Dans ce dossier, nous tentons d’éclairer cette question en interrogeant quelques experts du sujet.
En effet, l’économie continue de réchauffer la planète, sans véritable régulation environnementale. Le numérique (désigné naguère sous le terme « Technologies de l’information et de la communication » ou TIC), comme tous les secteurs économiques, y participe, à son échelle. Selon une source sérieuse, les TIC auraient émis en 2015, dernière année mesurée à l’heure de cette publication, quelque 2,4 % des émissions globales de GES ou 3,2 % de celles de CO2, pour un périmètre comprenant aussi l’électronique grand public. Mais, au fait, comment peut-on mesurer l’empreinte du numérique ? Pas si simple, et les rares experts ne convergent pas vraiment. Une équipe suédoise s’est donné depuis quinze ans la tâche laborieuse de collecter un maximum de données mondiales à ce sujet. Alors qu’on s’attendait à de mauvais indicateurs pour la décennie écoulée, avec une croissance moyenne du débit de données de 25 % par an, paradoxalement l’équipe scandinave estime que l’empreinte s’est stabilisée. Par quel miracle ? Les progrès de la microélectronique se sont chargés de compenser la tendance à la croissance grâce à l’efficacité énergétique. Le secteur du numérique connaît ainsi un répit. Mais que va-t-il se passer ensuite ? Qui va gagner cette course de vitesse entre le flux de données et l’efficacité énergétique par octet transporté ?

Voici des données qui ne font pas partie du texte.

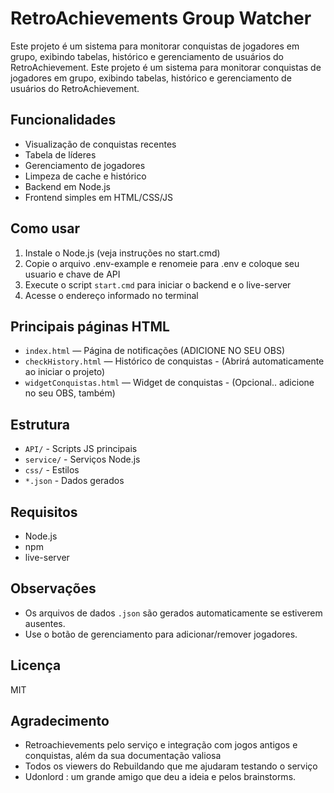 # RetroAchievements Group Watcher

Este projeto é um sistema para monitorar conquistas de jogadores em grupo, exibindo tabelas, histórico e gerenciamento de usuários do RetroAchievement.
Este projeto é um sistema para monitorar conquistas de jogadores em grupo, exibindo tabelas, histórico e gerenciamento de usuários do RetroAchievement.

## Funcionalidades
- Visualização de conquistas recentes
- Tabela de líderes
- Gerenciamento de jogadores
- Limpeza de cache e histórico
- Backend em Node.js
- Frontend simples em HTML/CSS/JS

## Como usar
1. Instale o Node.js (veja instruções no start.cmd)
2. Copie o arquivo .env-example e renomeie para .env e coloque seu usuario e chave de API
3. Execute o script `start.cmd` para iniciar o backend e o live-server
4. Acesse o endereço informado no terminal


## Principais páginas HTML
- `index.html` — Página de notificações (ADICIONE NO SEU OBS)
- `checkHistory.html` — Histórico de conquistas - (Abrirá automaticamente ao iniciar o projeto)
- `widgetConquistas.html` — Widget de conquistas - (Opcional.. adicione no seu OBS, também)

## Estrutura
- `API/` - Scripts JS principais
- `service/` - Serviços Node.js
- `css/` - Estilos
- `*.json` - Dados gerados

## Requisitos
- Node.js
- npm
- live-server

## Observações
- Os arquivos de dados `.json` são gerados automaticamente se estiverem ausentes.
- Use o botão de gerenciamento para adicionar/remover jogadores.

## Licença
MIT

## Agradecimento
- Retroachievements pelo serviço e integração com jogos antigos e conquistas, além da sua documentação valiosa
- Todos os viewers do Rebuildando que me ajudaram testando o serviço
- Udonlord : um grande amigo que deu a ideia e pelos brainstorms.
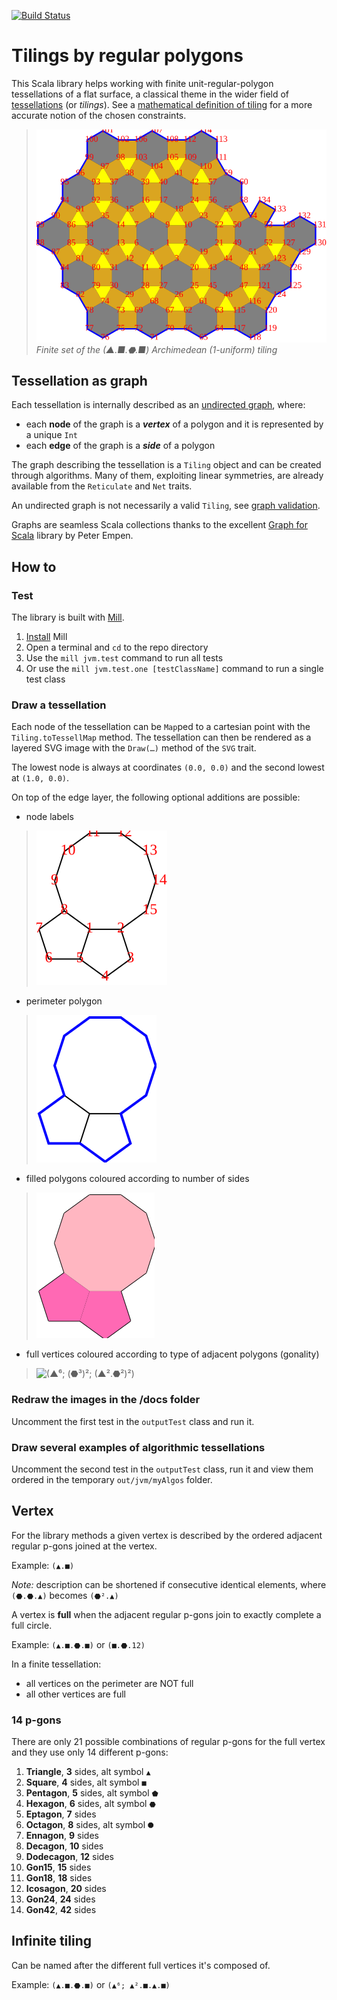 [![Build Status][travis-badge]][travis-link]
# Tilings by regular polygons
This Scala library helps working with finite unit-regular-polygon tessellations of a flat surface, a classical theme in the wider field of [tessellations](https://en.wikipedia.org/wiki/Tessellation) (or _tilings_). See a [mathematical definition of tiling](docs/tiling-definition.md) for a more accurate notion of the chosen constraints.

> ![(▲.■.⬣.■)](docs/(▲.■.⬣.■).svg)
> _Finite set of the (▲.■.⬣.■) Archimedean (1-uniform) tiling_

## Tessellation as graph
Each tessellation is internally described as an [undirected graph](https://en.wikipedia.org/wiki/Graph_(discrete_mathematics)#Undirected_graph), where:

*  each **node** of the graph is a _**vertex**_ of a polygon and it is represented by a unique `Int`
*  each **edge** of the graph is a _**side**_ of a polygon

The graph describing the tessellation is a `Tiling` object and can be created through algorithms.
Many of them, exploiting linear symmetries, are already available from the `Reticulate` and `Net` traits.

An undirected graph is not necessarily a valid `Tiling`, see [graph validation](docs/graph-validation.md).

Graphs are seamless Scala collections thanks to the excellent [Graph for Scala](https://scala-graph.org/) library by Peter Empen.

## How to

### Test
The library is built with [Mill](http://www.lihaoyi.com/mill).

1.  [Install](http://www.lihaoyi.com/mill/#installation) Mill
2.  Open a terminal and `cd` to the repo directory
3.  Use the `mill jvm.test` command to run all tests
4.  Or use the `mill jvm.test.one [testClassName]` command to run a single test class

### Draw a tessellation
Each node of the tessellation can be `Map`ped to a cartesian point with the `Tiling.toTessellMap` method. The tessellation can then be rendered as a layered SVG image with the `Draw(…)` method of the `SVG` trait.

The lowest node is always at coordinates `(0.0, 0.0)` and the second lowest at `(1.0, 0.0)`.

On top of the edge layer, the following optional additions are possible:
*  node labels
> ![(⬟².10)_label](docs/(⬟².10)_label.svg)
*  perimeter polygon
> ![(⬟².10)_perimeter](docs/(⬟².10)_perimeter.svg)
*  filled polygons coloured according to number of sides
> ![(⬟².10)_filled](docs/(⬟².10)_filled.svg)
*  full vertices coloured according to type of adjacent polygons (gonality)
> ![(▲⁶; (⬣³)²; (▲².⬣²)²)](docs/(▲⁶;(⬣³)²;(▲².⬣²)²).svg)

### Redraw the images in the /docs folder

Uncomment the first test in the `outputTest` class and run it.

### Draw several examples of algorithmic tessellations

Uncomment the second test in the `outputTest` class, run it and view them ordered in the temporary `out/jvm/myAlgos` folder.

## Vertex
For the library methods a given vertex is described by the ordered adjacent regular p-gons joined at the vertex.

Example: `(▲.■)`

_Note:_ description can be shortened if consecutive identical elements, where `(⬣.⬣.▲)` becomes `(⬣².▲)`

A vertex is **full** when the adjacent regular p-gons join to exactly complete a full circle.

Example: `(▲.■.⬣.■)` or `(■.⬣.12)`

In a finite tessellation:
*  all vertices on the perimeter are NOT full
*  all other vertices are full

### 14 p-gons
There are only 21 possible combinations of regular p-gons for the full vertex and they use only 14 different p-gons:

1.  **Triangle**, **3** sides, alt symbol `▲`
2.  **Square**, **4** sides, alt symbol `■`
3.  **Pentagon**, **5** sides, alt symbol `⬟`
4.  **Hexagon**, **6** sides, alt symbol `⬣`
5.  **Eptagon**, **7** sides
6.  **Octagon**, **8** sides, alt symbol `⯃`
7.  **Ennagon**, **9** sides
8.  **Decagon**, **10** sides
9.  **Dodecagon**, **12** sides
10.  **Gon15**, **15** sides
11.  **Gon18**, **18** sides
12.  **Icosagon**, **20** sides
13.  **Gon24**, **24** sides
14.  **Gon42**, **42** sides

## Infinite tiling
Can be named after the different full vertices it's composed of.

Example: `(▲.■.⬣.■)` or `(▲⁶; ▲².■.▲.■)`

[travis-badge]: https://travis-ci.org/mcallisto/tessella.svg
[travis-link]: https://travis-ci.org/mcallisto/tessella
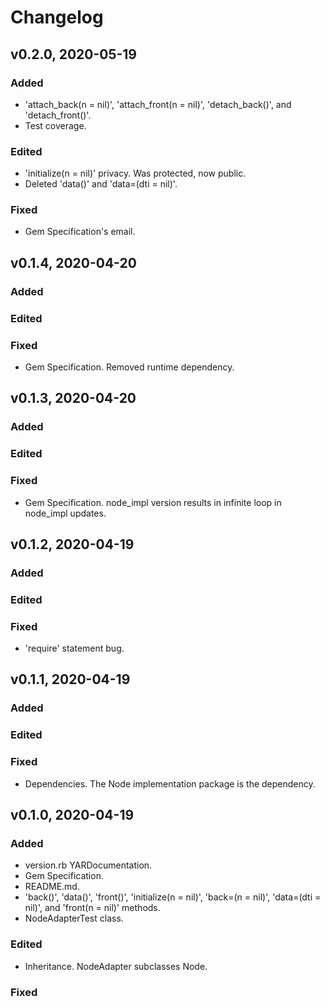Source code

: # Changelog

## v0.2.0, 2020-05-19

### Added

- 'attach_back(n = nil)', 'attach_front(n = nil)', 'detach_back()', and 
'detach_front()'.
- Test coverage.

### Edited

- 'initialize(n = nil)' privacy. Was protected, now public.
- Deleted 'data()' and 'data=(dti = nil)'.

### Fixed

- Gem Specification's email.

## v0.1.4, 2020-04-20

### Added

### Edited

### Fixed

- Gem Specification. Removed runtime dependency.

## v0.1.3, 2020-04-20

### Added

### Edited

### Fixed

- Gem Specification. node_impl version results in infinite loop in node_impl
 updates.

## v0.1.2, 2020-04-19

### Added

### Edited

### Fixed

- 'require' statement bug.

## v0.1.1, 2020-04-19

### Added

### Edited

### Fixed

- Dependencies. The Node implementation package is the dependency.

## v0.1.0, 2020-04-19

### Added

- version.rb YARDocumentation.
- Gem Specification.
- README.md.
- 'back()', 'data()', 'front()', 'initialize(n = nil)', 'back=(n = nil)', 
'data=(dti = nil)', and 'front(n = nil)' methods.
- NodeAdapterTest class.

### Edited

- Inheritance. NodeAdapter subclasses Node.

### Fixed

“Les progrès de la micro-électronique
se sont chargés de compenser la tendance
à la croissance grâce
à l’efficacité énergétique.”
Le numérique est un secteur systémique, comme l’énergie, l’alimentation, l’éducation, la santé, la construction, la finance. Son effet positif pour l’économie des pays en développement est avéré, mais l’effet négatif de sa surconsommation dans les pays développés l’est aussi. On mise beaucoup sur lui pour lutter contre le changement climatique, pour généraliser des cas exemplaires constatés à petite échelle, par exemple pour le chauffage et la climatisation des bâtiments ou pour la rationalisation des transports, mais cela reste un potentiel à concrétiser. D’autant plus que divers « effets rebond » s’en mêlent et continueront à s’en mêler pour grignoter les réductions des émissions difficilement obtenues.
Dès lors, comment engager une forme de sobriété numérique, l’application au champ des TIC de la sobriété tout court ? On se serre la ceinture ? Un terme plus approprié, ou appropriable par le consommateur moyen, serait peut-être « modération » ? En tout cas, il s’agit de maintenir l’empreinte matérielle des TIC dans des limites raisonnables, par exemple en prolongeant la durée de vie des smartphones, en modérant les usages de la vidéo en ligne, en optimisant le mode veille des antennes mobiles 5G, ou encore en développant largement le recyclage de certains métaux des cartes électroniques, toutes choses qui contribuent à la réduction des émissions. Les opérateurs par la voix de leur association la GSMA souhaitent contribuer à tracer la voie. Ils veulent atteindre la neutralité carbone en 2050, certains plus tôt. Mais il va falloir y travailler dur car cela n’a rien d’automatique. Et il ne suffira pas que les TIC fassent leur part du travail si les autres secteurs ne font pas la leur.